乱交の際に流れている映画だったり音楽だったり飲んでいたワインやシャンパニュ等々読んでいるこちらが混乱してしまいそうな固有名詞の羅列にレイコが負った心の傷の深さを感じます。
レイコは先生が求める理想の女性であったことも分かり、それは彼女がどのようなプレイも拒否せずにSMという物語を完結できる存在であったためでした。
このような女はケイコ以外にいなかったと先生はレイコに語ります。
先生は自分の力や影響を測るバロメーターとしてSMに興じていたのかはなんとも言えません。

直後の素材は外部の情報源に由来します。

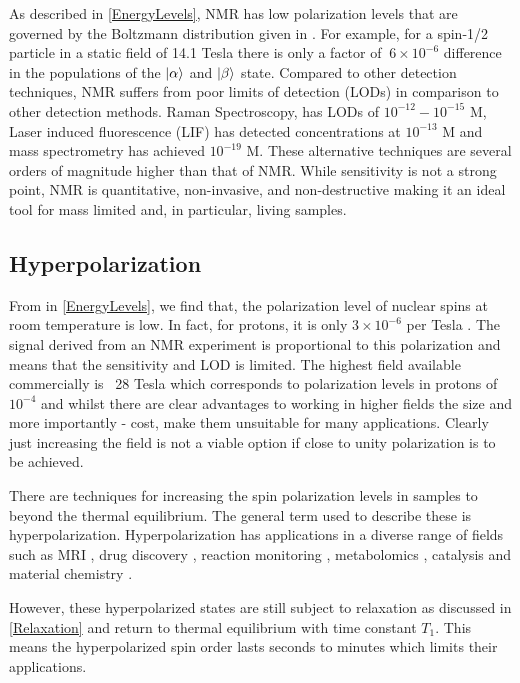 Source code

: As described in \ref{EnergyLevels}, NMR has low polarization levels that are governed by the Boltzmann
distribution given in . For example, for a spin-1/2 particle in a static field of 14.1 Tesla
there is only a factor of $~6\times10^{-6}$ difference in the populations of the $\ket{\alpha}$ and $\ket{\beta}$ state.
Compared to other detection techniques, NMR suffers from poor limits of detection (LODs)
in comparison to other detection methods. Raman Spectroscopy, has
LODs of $10^{-12} - 10^{-15}$ M, Laser induced fluorescence (LIF) has detected concentrations at $10^{-13}$ M and
mass spectrometry has achieved $10^{-19}$ M. These alternative techniques are several orders of magnitude higher than that of NMR.
While sensitivity is not a strong point, NMR is quantitative, non-invasive, and non-destructive making it an ideal
tool for mass limited and, in particular, living samples.

\subsection{Hyperpolarization}

 From  in \ref{EnergyLevels}, we find that, the polarization level of nuclear spins at room temperature is low. In fact,
 for protons, it is only $3\times10^{-6}$ per Tesla \citep{RN138}. The signal derived from an NMR experiment
 is proportional to this polarization and means that the sensitivity and LOD is limited. The highest
 field available commercially is ~28 Tesla which corresponds to polarization levels in protons of ~$10^{-4}$ and
 whilst there are clear advantages to working in higher fields the size and more importantly - cost, make them
 unsuitable for many applications. Clearly just increasing the field is not a viable
 option if close to unity polarization is to be
 achieved.

 There are techniques for increasing the spin polarization levels in samples to beyond the thermal
 equilibrium. The general term used to describe these is hyperpolarization. Hyperpolarization has
 applications in a diverse range of fields such as MRI \citep{RN139,RN140,RN151,RN152}, drug discovery
 \citep{RN141,RN142}, reaction monitoring \citep{RN143,RN144,RN145}, metabolomics \citep{RN147,RN148},
 catalysis\citep{RN149, RN150} and material chemistry \citep{RN153,piveteau2015structure,RN154}.

 However, these hyperpolarized states are still subject to relaxation as discussed in \ref{Relaxation} and
 return to thermal equilibrium with time constant $T_1$. This means the hyperpolarized spin order lasts seconds
 to minutes which limits their applications.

こうして先生、レイコに加えケイコという女性も加わり次第にモノローグはこの3人に比重が傾いていきます。
先生という呼称も段々と先生からヤザキへそしてあの男へ変化します。
レイコはこの主従関係の渦中で何を求めていたのかは定かではありませんが、奴隷という地位にいることに安心感を持っていたことは伝わります。
そしてヤザキとの生活とキューバへ赴いた行動を支えていたのはずっと抱えていた死への衝動だったように思います。
自由は隷属よりも辛かったためにヤザキに対して拒否することができなかったとも言えます。
レイコはある夜のことヤザキに「自分は価値ない人間」だと告げるとヤザキは「俺もお前も価値なんかない。他人から価値ある人間と思われるような生き方は無駄だ」と告げられるのでした。
レイコが言う「自分は価値がない」という発言は「自分は(他人にとって)価値がない」と解釈するのは少し違うように思います。
「他人にとって自分は価値がある」という考えはある種の自己優越から働く歪んだ自己愛の変容でしかなく、そこに現れる他人とは自分を測るだけのただの道具です。
レイコは自分を愛することができないために、自分を愛する媒介を外に求めていたためにこのような発言をしたように思います。
この決死の告白にヤザキの発言はレイコが最も聞きたくなかったものであったでしょう。
ただ自分を愛せずに他人から価値あるように生きようとしたら最後に待っているのは自己の破滅であると思います。
そしてヤザキは「お前は奴隷じゃない。」と追い打ちをかけるのでした。
レイコという女性は常に破滅まで後一歩というところをずっと生きていたのでしょう。
つまり彼女はもうどうしようもないのです。